Dataset entries:
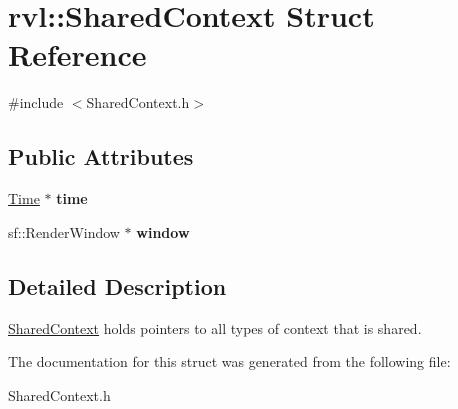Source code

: \hypertarget{structrvl_1_1_shared_context}{}\section{rvl\+:\+:Shared\+Context Struct Reference}
\label{structrvl_1_1_shared_context}


{\ttfamily \#include $<$Shared\+Context.\+h$>$}

\subsection*{Public Attributes}
\begin{DoxyCompactItemize}
\item 
\mbox{\label{structrvl_1_1_shared_context_aa7cc22c51d90b03ebb095f204d138795}} 
\hyperlink{classrvl_1_1_time}{Time} $\ast$ {\bfseries time}
\item 
\mbox{\label{structrvl_1_1_shared_context_a616231b97cd2354f155598b77d76508d}} 
sf\+::\+Render\+Window $\ast$ {\bfseries window}
\end{DoxyCompactItemize}


\subsection{Detailed Description}
\hyperlink{structrvl_1_1_shared_context}{Shared\+Context} holds pointers to all types of context that is shared. 

The documentation for this struct was generated from the following file\+:\begin{DoxyCompactItemize}
\item 
Shared\+Context.\+h\end{DoxyCompactItemize}
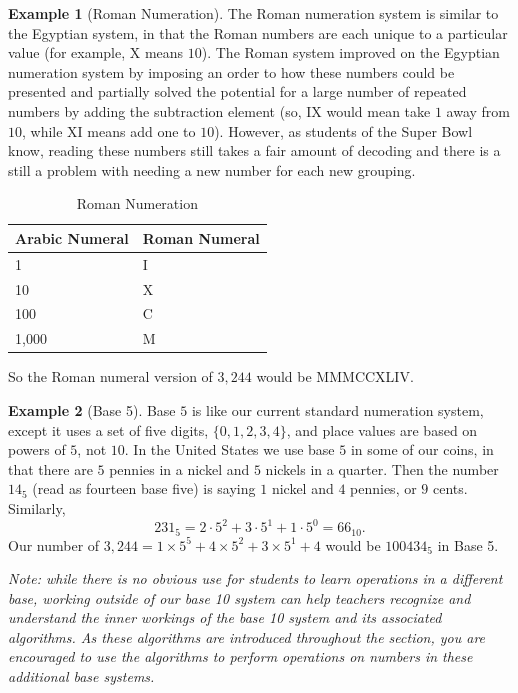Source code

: \documentclass[
]{book}
\theoremstyle{definition}
\theoremstyle{definition}
\newtheorem{example}{Example}[chapter]
\theoremstyle{definition}
\theoremstyle{definition}
\theoremstyle{remark}
\begin{document}
\begin{example}[Roman Numeration]
The Roman numeration system is similar to the Egyptian system, in that the Roman numbers are each unique to a particular value (for example, X means \(10\)). The Roman system improved on the Egyptian numeration system by imposing an order to how these numbers could be presented and partially solved the potential for a large number of repeated numbers by adding the subtraction element (so, IX would mean take \(1\) away from \(10\), while XI means add one to \(10\)). However, as students of the Super Bowl know, reading these numbers still takes a fair amount of decoding and there is a still a problem with needing a new number for each new grouping.

\begin{table}

\caption{\label{tab:roman}Roman Numeration}
\centering
\begin{tabular}[t]{l|l}
\hline
Arabic Numeral & Roman Numeral\\
\hline
1 & I\\
\hline
10 & X\\
\hline
100 & C\\
\hline
1,000 & M\\
\hline
\end{tabular}
\end{table}

So the Roman numeral version of \(3,244\) would be MMMCCXLIV.
\end{example}

\begin{example}[Base 5]
Base \(5\) is like our current standard numeration system, except it uses a set of five digits, \(\{0,1,2,3,4\}\), and place values are based on powers of \(5\), not \(10\). In the United States we use base \(5\) in some of our coins, in that there are \(5\) pennies in a nickel and \(5\) nickels in a quarter. Then the number \(14_{5}\) (read as fourteen base five) is saying \(1\) nickel and \(4\) pennies, or \(9\) cents. Similarly,
\[231_{5} = 2\cdot 5^2 + 3\cdot 5^1 + 1 \cdot 5^0 = 66_{10}.\]
Our number of \(3,244 = 1\times 5^5 +4\times 5^2 + 3\times 5^1 + 4\) would be \(100434_5\) in Base 5.
\end{example}

\emph{Note: while there is no obvious use for students to learn operations in a different base, working outside of our base 10 system can help teachers recognize and understand the inner workings of the base 10 system and its associated algorithms. As these algorithms are introduced throughout the section, you are encouraged to use the algorithms to perform operations on numbers in these additional base systems.}
\end{document}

# [Problem description]
Without the pictures, reproduce every record exactly as it appears above.

# [Your solution]
Source code

: \hypertarget{structrvl_1_1_shared_context}{}\section{rvl\+:\+:Shared\+Context Struct Reference}
\label{structrvl_1_1_shared_context}


{\ttfamily \#include $<$Shared\+Context.\+h$>$}

\subsection*{Public Attributes}
\begin{DoxyCompactItemize}
\item 
\mbox{\label{structrvl_1_1_shared_context_aa7cc22c51d90b03ebb095f204d138795}} 
\hyperlink{classrvl_1_1_time}{Time} $\ast$ {\bfseries time}
\item 
\mbox{\label{structrvl_1_1_shared_context_a616231b97cd2354f155598b77d76508d}} 
sf\+::\+Render\+Window $\ast$ {\bfseries window}
\end{DoxyCompactItemize}


\subsection{Detailed Description}
\hyperlink{structrvl_1_1_shared_context}{Shared\+Context} holds pointers to all types of context that is shared. 

The documentation for this struct was generated from the following file\+:\begin{DoxyCompactItemize}
\item 
Shared\+Context.\+h\end{DoxyCompactItemize}
Source code

: \documentclass[
]{book}
\theoremstyle{definition}
\theoremstyle{definition}
\newtheorem{example}{Example}[chapter]
\theoremstyle{definition}
\theoremstyle{definition}
\theoremstyle{remark}
\begin{document}
\begin{example}[Roman Numeration]
The Roman numeration system is similar to the Egyptian system, in that the Roman numbers are each unique to a particular value (for example, X means \(10\)). The Roman system improved on the Egyptian numeration system by imposing an order to how these numbers could be presented and partially solved the potential for a large number of repeated numbers by adding the subtraction element (so, IX would mean take \(1\) away from \(10\), while XI means add one to \(10\)). However, as students of the Super Bowl know, reading these numbers still takes a fair amount of decoding and there is a still a problem with needing a new number for each new grouping.

\begin{table}

\caption{\label{tab:roman}Roman Numeration}
\centering
\begin{tabular}[t]{l|l}
\hline
Arabic Numeral & Roman Numeral\\
\hline
1 & I\\
\hline
10 & X\\
\hline
100 & C\\
\hline
1,000 & M\\
\hline
\end{tabular}
\end{table}

So the Roman numeral version of \(3,244\) would be MMMCCXLIV.
\end{example}

\begin{example}[Base 5]
Base \(5\) is like our current standard numeration system, except it uses a set of five digits, \(\{0,1,2,3,4\}\), and place values are based on powers of \(5\), not \(10\). In the United States we use base \(5\) in some of our coins, in that there are \(5\) pennies in a nickel and \(5\) nickels in a quarter. Then the number \(14_{5}\) (read as fourteen base five) is saying \(1\) nickel and \(4\) pennies, or \(9\) cents. Similarly,
\[231_{5} = 2\cdot 5^2 + 3\cdot 5^1 + 1 \cdot 5^0 = 66_{10}.\]
Our number of \(3,244 = 1\times 5^5 +4\times 5^2 + 3\times 5^1 + 4\) would be \(100434_5\) in Base 5.
\end{example}

\emph{Note: while there is no obvious use for students to learn operations in a different base, working outside of our base 10 system can help teachers recognize and understand the inner workings of the base 10 system and its associated algorithms. As these algorithms are introduced throughout the section, you are encouraged to use the algorithms to perform operations on numbers in these additional base systems.}
\end{document}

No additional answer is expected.